_Exercise details_
In the listing below, lines with the string "selector" are to be counted; the number is the entire reply.

_Data to use_
*** Block opens ***

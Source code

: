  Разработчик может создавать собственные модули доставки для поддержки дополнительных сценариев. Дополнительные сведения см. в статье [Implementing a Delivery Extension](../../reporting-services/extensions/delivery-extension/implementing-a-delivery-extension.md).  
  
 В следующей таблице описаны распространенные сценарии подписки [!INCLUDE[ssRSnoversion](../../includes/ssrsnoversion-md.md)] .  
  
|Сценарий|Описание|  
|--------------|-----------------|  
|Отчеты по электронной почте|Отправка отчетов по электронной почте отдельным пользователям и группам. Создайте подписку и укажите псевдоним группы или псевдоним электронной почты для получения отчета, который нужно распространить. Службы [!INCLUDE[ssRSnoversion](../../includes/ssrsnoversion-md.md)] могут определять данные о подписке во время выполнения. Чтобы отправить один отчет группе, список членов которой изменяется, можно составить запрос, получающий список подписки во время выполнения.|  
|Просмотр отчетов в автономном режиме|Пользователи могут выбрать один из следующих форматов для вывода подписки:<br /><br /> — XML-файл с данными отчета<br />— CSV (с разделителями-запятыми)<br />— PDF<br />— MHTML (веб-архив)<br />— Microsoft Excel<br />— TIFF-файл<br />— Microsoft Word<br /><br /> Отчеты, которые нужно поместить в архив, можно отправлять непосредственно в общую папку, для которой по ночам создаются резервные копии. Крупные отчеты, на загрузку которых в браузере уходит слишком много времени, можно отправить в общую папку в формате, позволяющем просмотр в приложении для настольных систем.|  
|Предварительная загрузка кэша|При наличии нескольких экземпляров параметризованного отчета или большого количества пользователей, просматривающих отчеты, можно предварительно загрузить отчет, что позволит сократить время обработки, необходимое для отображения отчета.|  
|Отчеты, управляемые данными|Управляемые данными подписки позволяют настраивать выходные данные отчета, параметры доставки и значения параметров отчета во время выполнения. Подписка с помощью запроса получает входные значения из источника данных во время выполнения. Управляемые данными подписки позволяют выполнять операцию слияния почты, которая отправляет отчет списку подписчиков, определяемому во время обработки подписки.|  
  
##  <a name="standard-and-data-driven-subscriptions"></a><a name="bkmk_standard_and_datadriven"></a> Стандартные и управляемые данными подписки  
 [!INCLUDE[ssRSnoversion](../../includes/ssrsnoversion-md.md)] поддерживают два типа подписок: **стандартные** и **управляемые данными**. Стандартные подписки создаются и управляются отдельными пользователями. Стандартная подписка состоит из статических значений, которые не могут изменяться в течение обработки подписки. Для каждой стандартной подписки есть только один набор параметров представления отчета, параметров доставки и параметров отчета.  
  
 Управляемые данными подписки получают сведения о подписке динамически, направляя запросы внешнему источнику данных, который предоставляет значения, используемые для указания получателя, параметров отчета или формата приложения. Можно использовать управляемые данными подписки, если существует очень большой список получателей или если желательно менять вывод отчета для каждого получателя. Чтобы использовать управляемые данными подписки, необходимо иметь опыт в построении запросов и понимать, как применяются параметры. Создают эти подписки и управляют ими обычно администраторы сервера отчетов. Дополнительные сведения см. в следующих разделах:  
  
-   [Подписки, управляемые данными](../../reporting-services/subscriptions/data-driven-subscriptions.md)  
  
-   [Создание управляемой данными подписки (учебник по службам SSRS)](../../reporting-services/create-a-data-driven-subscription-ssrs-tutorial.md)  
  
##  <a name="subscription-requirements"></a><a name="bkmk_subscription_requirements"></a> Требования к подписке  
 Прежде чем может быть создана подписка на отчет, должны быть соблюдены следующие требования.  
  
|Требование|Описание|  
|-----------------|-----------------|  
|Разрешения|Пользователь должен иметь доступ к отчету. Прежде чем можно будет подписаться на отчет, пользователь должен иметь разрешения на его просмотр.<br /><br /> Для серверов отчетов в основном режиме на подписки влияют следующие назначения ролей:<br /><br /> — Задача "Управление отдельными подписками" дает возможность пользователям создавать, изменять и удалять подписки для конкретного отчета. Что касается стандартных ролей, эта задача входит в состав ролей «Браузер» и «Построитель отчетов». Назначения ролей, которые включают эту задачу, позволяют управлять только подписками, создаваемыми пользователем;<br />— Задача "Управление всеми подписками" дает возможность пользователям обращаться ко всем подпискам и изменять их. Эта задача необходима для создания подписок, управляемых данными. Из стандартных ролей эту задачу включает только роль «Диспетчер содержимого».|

*** Block closes ***
*** Block opens ***

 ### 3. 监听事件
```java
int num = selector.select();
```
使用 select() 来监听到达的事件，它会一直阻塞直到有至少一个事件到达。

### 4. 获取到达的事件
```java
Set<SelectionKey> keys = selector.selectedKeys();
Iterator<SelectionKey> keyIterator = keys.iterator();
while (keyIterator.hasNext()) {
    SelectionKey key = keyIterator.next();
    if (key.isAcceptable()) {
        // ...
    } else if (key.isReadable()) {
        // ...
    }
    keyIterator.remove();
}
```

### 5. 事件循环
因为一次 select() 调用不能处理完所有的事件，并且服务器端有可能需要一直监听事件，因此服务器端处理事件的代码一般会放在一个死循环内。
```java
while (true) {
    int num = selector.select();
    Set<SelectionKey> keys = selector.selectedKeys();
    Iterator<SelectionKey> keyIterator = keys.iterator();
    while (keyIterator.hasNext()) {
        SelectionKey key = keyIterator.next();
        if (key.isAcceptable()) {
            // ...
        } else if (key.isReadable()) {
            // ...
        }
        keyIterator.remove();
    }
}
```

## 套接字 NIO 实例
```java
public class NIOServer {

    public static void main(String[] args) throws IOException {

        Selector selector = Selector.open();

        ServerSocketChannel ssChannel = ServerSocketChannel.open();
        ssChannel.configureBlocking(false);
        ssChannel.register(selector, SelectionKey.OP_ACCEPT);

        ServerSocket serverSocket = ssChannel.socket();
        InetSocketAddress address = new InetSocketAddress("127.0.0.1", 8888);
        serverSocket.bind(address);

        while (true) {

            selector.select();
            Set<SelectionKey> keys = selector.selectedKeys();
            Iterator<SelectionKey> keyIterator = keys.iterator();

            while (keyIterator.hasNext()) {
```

*** Block closes ***

_Problem solution_
8